18、開店中〜スーツと宝〜
この作品はフィクションです。
海洋ロマン。
大航海時代、と呼ばれた、中世の世界。世の冒険家たちは、まだ見ぬ大陸、まだ見ぬ生物、まだ見ぬ宝を求め、こぞって海へと繰り出した。
嵐に遭遇したり海賊の襲撃に遭ったり。様々な困難を乗り越えた先にあるもの。それは、冒険家たち、それぞれが胸に抱く、宝。
小説や漫画、アニメに映画。様々な創造媒体で取り扱われているテーマの一つである。
勿論、妄想の世界においても、海洋世界はメジャーな舞台。
未知なる世界は妄想を遺憾無く発揮できる。海の魔物クラーケンや、神秘的な人魚姫などは、その最たるものだろう。
…な〜るほど。
この人の妄想属性は、海洋ロマンか。しかも、サルベージ船や潜水艇に宝、とくれば、その姿は間違いなく海のトレジャーハンター。
そういうことなら話は早い。
「なるほど〜。

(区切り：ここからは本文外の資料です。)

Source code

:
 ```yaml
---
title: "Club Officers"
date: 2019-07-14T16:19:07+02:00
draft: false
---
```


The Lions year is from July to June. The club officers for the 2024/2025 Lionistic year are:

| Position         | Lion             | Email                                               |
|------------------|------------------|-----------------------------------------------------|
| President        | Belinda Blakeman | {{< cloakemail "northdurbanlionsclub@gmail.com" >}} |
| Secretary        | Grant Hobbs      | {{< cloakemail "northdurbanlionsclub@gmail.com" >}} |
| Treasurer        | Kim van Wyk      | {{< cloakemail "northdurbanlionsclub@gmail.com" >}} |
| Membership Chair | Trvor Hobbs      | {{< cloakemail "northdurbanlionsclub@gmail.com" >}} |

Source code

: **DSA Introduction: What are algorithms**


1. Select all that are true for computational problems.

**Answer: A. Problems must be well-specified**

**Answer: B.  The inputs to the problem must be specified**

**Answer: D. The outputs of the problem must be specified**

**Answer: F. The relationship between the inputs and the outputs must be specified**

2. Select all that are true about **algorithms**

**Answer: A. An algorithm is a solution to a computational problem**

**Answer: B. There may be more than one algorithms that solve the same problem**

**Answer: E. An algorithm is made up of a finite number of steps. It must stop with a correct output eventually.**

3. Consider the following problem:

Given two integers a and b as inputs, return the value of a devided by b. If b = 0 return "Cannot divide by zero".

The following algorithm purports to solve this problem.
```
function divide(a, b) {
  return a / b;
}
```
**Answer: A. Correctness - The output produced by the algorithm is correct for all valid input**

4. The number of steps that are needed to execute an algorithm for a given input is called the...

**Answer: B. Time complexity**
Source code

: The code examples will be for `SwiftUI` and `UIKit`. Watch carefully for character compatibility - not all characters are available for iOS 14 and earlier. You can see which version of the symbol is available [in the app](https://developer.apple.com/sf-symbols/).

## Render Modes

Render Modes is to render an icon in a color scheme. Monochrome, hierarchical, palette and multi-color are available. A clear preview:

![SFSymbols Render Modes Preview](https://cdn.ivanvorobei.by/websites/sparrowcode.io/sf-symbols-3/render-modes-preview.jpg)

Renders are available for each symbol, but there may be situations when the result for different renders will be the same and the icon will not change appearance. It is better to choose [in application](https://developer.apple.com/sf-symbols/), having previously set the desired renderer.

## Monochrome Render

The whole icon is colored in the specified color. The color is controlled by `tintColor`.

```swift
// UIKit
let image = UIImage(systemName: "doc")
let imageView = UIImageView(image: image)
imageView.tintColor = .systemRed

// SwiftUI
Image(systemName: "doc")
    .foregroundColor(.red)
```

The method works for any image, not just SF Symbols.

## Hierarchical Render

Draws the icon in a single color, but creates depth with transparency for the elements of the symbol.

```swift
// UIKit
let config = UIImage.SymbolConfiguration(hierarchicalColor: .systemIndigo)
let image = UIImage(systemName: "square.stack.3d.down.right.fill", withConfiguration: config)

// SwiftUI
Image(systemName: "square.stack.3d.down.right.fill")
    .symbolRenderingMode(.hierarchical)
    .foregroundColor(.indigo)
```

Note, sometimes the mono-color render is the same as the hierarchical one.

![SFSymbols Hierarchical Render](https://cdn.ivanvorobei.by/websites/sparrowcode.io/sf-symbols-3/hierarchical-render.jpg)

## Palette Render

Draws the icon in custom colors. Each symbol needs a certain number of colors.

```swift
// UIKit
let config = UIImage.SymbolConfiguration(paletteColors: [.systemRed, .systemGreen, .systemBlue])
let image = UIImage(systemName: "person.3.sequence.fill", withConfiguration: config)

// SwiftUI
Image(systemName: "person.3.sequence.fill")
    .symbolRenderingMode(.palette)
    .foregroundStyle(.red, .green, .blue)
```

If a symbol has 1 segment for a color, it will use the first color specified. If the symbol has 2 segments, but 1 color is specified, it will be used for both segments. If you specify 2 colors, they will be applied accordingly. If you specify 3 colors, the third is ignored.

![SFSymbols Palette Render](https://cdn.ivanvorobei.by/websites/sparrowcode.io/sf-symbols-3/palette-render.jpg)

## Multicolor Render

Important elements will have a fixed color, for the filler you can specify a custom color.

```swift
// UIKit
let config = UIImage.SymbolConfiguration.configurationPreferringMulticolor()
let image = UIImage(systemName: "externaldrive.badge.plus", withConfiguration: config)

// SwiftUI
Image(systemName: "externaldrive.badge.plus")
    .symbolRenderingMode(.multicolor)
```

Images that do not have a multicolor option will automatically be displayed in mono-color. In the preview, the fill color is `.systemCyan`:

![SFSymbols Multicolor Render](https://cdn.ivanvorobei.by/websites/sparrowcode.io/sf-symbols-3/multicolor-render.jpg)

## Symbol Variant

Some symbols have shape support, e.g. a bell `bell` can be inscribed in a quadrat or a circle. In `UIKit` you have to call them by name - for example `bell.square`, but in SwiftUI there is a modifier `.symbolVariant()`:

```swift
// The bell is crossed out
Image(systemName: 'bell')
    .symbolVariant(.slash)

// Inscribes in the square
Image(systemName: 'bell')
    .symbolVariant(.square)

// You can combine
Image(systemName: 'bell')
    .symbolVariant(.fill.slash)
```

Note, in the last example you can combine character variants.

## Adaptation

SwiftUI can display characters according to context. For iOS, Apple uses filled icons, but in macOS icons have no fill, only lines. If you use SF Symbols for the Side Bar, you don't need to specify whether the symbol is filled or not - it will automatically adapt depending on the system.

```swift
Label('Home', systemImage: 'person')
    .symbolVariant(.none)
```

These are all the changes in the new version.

では、こちらなんていかがでしょうか〜。」
そう言って次に見せたのは、貯金箱。その中でも、形がそのまんま、木製の宝箱になっているもの。
「これにですね〜、」
その宝箱の下に、深い青色のハンカチを敷く。
「イメージは、海底の宝箱、って感じです〜。」
「……………。」
じっと眺める男性。そして、
「………綺麗すぎる。」
きっぱり。
…いや、そりゃそうよ。新品なんだから。でも、こっから拡げていけるのが、妄想の最大の魅力でしょ?
もしかして、いや、もしかしなくても。この人、妄想初心者ね。目に見える物体がきちんとイメージ通りになってないと、妄想を拡げられないタイプと見た。
む〜、仕方がない。ここは妄想の大先輩として、丁寧に導いてあげよう。
「そうですね〜…では、こちらを使うというのはいかがでしょうか〜。」
というわけで、さらに、筆と塗料とカラースプレー。そして、漫画用イラスト集も持ち出してみた。
「もし、古びた感じを演出したいのであれば、ご自分の理想通りに加工する、という方法もございますよ〜。」
「……………。」
新たに出された道具一式を、じっ、っと眺める男性。そして一言。
「…自分で作ってしまっては、発見の感動がない。ただの自作自演だし…」
……………。
…要求細かいな。そういうのも全部包み込んで世界とすることが出来るのが、妄想の魅力なのに。
う〜ん、なんだかめんどくさくなってきた。
「そうですか〜…。では、少々お待ちください〜。」
ぎりぎり営業スマイルをキープすると、私は店の奥へと入っていった。
実は、この店の奥には倉庫があり、そこには、店頭には並べられないような大型の品物が保管されていたりするのだ。
注文の多いあの客に、これぞ!ってものを、見せつけてやろうじゃない。